Write out again, exactly, the lines below starting at the one with "lease watch the" and ending at the one with "8mm coupling 3nos.".

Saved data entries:
+-------+
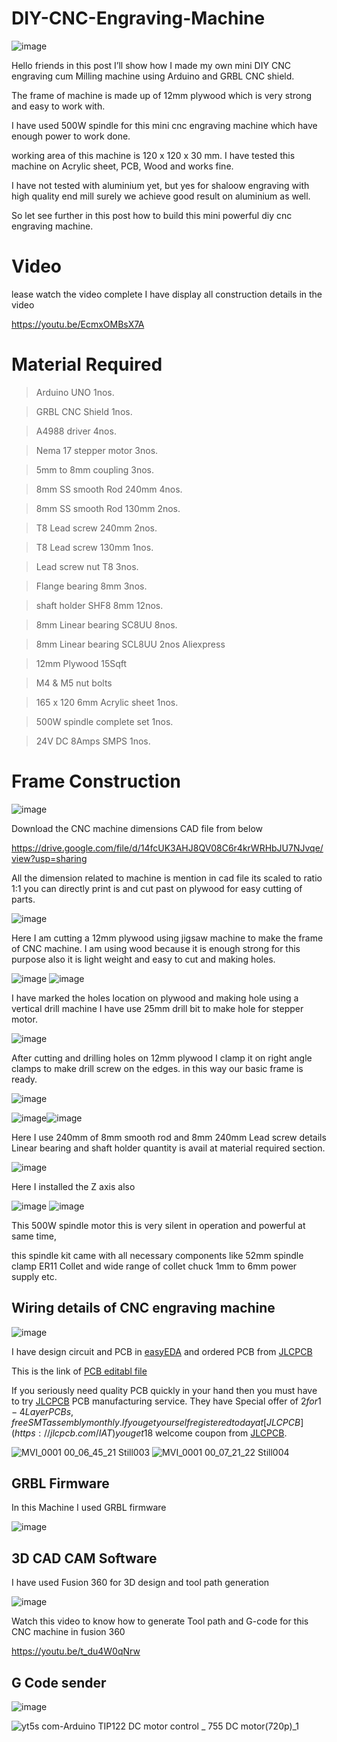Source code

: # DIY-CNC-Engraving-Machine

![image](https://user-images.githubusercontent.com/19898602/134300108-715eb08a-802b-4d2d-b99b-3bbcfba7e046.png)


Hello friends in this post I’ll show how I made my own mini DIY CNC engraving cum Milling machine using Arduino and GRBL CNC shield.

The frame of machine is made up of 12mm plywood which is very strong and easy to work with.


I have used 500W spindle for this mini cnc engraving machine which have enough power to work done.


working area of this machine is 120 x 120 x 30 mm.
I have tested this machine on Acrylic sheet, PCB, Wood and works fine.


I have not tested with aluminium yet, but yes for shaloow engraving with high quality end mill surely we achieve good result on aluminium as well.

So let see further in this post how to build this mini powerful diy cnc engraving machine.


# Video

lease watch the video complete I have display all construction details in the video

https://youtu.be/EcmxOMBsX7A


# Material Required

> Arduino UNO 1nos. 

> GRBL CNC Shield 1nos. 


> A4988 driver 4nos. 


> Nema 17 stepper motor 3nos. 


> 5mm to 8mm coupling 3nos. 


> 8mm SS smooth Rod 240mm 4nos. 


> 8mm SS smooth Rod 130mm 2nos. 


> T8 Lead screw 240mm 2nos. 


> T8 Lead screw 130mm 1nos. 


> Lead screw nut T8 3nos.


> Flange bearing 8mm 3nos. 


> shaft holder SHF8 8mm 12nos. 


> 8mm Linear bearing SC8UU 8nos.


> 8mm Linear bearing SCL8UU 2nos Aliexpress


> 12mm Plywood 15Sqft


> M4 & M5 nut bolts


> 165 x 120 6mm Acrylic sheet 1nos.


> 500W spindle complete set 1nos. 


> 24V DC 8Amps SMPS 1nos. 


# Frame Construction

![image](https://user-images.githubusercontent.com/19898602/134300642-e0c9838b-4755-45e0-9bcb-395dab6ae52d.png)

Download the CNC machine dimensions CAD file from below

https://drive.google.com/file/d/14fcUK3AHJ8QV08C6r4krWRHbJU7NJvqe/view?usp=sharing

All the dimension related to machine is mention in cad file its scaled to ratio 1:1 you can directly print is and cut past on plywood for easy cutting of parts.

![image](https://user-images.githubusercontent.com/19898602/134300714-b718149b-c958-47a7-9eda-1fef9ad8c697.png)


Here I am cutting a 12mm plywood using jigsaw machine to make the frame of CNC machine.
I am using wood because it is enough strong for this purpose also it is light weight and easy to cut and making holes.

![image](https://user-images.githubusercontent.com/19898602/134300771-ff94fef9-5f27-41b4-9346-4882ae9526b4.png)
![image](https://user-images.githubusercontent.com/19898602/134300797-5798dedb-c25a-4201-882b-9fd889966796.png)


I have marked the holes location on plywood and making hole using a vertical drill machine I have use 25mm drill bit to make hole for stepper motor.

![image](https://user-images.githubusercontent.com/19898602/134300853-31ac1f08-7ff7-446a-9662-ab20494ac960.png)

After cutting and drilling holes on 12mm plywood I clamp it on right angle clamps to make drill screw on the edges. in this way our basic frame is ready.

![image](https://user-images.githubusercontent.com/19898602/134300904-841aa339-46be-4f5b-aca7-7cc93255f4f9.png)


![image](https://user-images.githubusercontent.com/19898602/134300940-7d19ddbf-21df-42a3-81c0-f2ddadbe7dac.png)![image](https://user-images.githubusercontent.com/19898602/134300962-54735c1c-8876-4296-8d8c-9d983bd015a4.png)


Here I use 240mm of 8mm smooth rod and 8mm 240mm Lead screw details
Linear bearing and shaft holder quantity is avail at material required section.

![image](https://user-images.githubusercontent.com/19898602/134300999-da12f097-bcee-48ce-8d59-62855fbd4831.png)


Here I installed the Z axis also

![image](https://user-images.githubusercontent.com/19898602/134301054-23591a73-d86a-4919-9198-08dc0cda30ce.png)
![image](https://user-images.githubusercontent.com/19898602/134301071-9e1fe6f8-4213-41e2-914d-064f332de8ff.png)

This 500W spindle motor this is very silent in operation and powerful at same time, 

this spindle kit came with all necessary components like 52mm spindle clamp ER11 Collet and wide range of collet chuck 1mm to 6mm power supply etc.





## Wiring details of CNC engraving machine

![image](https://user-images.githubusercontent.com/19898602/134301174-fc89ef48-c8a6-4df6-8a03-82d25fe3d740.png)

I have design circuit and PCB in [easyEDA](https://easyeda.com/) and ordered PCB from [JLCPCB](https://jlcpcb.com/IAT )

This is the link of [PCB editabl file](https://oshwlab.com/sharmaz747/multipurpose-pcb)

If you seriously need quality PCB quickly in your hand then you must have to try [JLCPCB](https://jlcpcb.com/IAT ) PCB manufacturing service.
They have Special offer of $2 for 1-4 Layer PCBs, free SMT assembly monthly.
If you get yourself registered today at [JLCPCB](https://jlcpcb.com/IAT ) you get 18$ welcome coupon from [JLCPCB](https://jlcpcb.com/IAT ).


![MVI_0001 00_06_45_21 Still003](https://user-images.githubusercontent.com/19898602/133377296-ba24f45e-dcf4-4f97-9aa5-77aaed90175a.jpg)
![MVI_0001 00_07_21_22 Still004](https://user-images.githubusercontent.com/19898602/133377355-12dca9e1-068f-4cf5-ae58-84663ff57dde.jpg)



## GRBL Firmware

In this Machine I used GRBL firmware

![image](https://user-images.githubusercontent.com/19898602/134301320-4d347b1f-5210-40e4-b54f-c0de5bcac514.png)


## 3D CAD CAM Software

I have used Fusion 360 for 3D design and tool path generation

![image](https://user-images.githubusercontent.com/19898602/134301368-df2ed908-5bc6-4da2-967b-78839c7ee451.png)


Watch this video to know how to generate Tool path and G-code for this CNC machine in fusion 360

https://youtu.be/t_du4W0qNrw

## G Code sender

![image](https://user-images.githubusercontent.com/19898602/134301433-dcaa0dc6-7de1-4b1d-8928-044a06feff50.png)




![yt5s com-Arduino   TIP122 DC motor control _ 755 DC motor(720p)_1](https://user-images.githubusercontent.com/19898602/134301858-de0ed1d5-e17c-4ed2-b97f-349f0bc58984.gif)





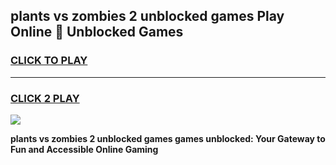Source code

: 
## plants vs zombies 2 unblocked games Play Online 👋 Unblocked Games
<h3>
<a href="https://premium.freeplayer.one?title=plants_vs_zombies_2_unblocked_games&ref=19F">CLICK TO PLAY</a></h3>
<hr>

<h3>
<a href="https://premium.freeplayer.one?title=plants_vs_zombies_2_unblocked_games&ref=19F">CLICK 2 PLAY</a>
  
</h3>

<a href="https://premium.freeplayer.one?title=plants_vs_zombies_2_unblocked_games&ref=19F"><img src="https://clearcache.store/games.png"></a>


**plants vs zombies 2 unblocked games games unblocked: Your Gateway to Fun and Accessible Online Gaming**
+-------+
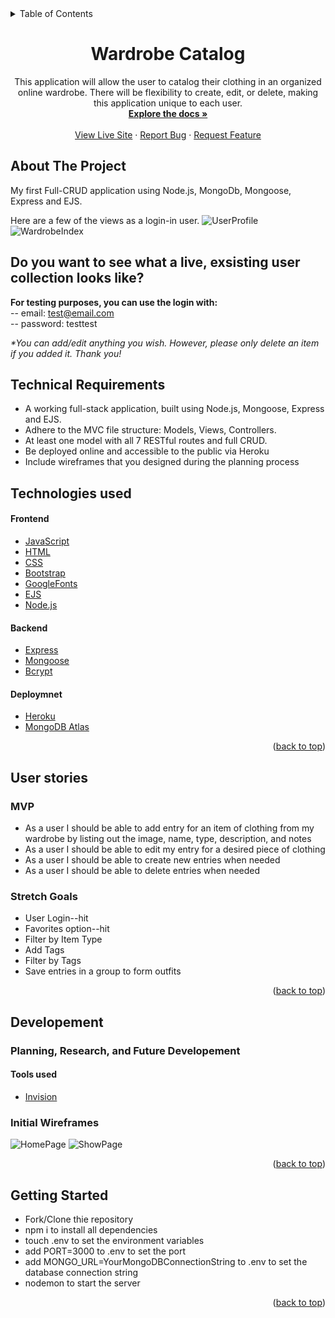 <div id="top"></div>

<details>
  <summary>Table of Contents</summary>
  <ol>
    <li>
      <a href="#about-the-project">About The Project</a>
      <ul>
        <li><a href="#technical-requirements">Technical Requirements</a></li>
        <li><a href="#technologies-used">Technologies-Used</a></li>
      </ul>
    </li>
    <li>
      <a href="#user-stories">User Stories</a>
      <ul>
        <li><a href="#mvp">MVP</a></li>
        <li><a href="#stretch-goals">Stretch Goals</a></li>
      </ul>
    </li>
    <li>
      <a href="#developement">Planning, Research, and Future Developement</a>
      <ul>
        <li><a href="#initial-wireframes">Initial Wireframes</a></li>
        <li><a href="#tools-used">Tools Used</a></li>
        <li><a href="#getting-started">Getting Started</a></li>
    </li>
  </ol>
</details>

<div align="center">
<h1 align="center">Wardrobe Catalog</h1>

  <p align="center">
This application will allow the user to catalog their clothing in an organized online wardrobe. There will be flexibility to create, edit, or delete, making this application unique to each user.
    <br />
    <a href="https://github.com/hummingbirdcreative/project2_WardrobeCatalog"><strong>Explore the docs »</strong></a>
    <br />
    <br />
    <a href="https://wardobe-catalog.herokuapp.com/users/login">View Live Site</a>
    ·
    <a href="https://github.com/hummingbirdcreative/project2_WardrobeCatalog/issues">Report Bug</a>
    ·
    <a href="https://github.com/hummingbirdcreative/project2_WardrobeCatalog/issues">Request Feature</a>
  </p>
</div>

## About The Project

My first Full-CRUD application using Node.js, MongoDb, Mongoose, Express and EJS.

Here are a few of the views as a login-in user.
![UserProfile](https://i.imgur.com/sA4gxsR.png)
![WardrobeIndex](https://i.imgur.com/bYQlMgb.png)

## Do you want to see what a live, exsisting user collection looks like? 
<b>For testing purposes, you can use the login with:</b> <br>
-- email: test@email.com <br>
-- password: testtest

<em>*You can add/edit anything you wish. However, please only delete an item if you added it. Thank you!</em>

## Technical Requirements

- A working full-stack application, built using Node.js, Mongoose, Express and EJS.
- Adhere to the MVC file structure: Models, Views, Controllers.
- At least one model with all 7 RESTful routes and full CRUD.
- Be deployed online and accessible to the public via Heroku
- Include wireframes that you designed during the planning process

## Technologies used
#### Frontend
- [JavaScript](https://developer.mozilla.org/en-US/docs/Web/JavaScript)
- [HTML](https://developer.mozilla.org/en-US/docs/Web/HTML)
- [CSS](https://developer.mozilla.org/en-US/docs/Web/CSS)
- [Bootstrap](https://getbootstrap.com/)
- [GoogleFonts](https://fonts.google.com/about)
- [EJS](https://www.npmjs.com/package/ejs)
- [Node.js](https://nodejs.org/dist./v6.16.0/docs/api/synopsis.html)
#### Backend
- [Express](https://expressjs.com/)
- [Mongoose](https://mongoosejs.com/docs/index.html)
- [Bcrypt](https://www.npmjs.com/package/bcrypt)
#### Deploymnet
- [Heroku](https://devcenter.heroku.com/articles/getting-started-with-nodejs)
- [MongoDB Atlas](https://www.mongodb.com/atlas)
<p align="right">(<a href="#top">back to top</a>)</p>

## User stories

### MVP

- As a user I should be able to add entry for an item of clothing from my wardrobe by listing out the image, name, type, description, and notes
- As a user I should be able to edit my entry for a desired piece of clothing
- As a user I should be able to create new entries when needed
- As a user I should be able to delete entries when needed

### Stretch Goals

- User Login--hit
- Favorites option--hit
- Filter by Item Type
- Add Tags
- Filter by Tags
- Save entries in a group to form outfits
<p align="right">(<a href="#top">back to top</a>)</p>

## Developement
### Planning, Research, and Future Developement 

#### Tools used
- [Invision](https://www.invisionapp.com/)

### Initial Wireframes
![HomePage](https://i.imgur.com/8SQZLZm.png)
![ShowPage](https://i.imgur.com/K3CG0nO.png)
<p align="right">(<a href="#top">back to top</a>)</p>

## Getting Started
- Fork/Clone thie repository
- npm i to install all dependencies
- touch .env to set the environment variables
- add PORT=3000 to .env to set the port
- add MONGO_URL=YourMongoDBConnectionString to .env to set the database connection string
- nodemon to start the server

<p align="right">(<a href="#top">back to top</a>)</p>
+-------+
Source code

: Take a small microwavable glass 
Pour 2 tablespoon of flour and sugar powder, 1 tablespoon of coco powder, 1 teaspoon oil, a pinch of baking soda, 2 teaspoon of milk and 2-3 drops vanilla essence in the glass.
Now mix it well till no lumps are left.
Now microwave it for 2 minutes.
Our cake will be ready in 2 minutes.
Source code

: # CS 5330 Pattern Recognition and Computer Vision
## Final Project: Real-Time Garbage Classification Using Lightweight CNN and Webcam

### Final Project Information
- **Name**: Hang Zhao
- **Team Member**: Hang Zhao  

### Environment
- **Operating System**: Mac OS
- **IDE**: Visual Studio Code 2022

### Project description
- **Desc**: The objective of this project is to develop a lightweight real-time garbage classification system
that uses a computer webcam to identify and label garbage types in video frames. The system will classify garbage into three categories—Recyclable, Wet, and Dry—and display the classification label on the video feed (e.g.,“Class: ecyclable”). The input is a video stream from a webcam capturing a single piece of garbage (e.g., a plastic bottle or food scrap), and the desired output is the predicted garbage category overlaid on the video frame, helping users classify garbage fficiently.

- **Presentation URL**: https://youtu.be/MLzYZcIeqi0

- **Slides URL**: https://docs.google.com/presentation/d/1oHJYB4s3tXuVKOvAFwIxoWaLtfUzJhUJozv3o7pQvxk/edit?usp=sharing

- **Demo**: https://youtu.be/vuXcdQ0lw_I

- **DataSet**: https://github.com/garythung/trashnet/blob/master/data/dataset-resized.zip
+-------+
TASK RESPONSE:
lease watch the video complete I have display all construction details in the video

https://youtu.be/EcmxOMBsX7A


# Material Required

> Arduino UNO 1nos. 

> GRBL CNC Shield 1nos. 


> A4988 driver 4nos. 


> Nema 17 stepper motor 3nos. 


> 5mm to 8mm coupling 3nos. 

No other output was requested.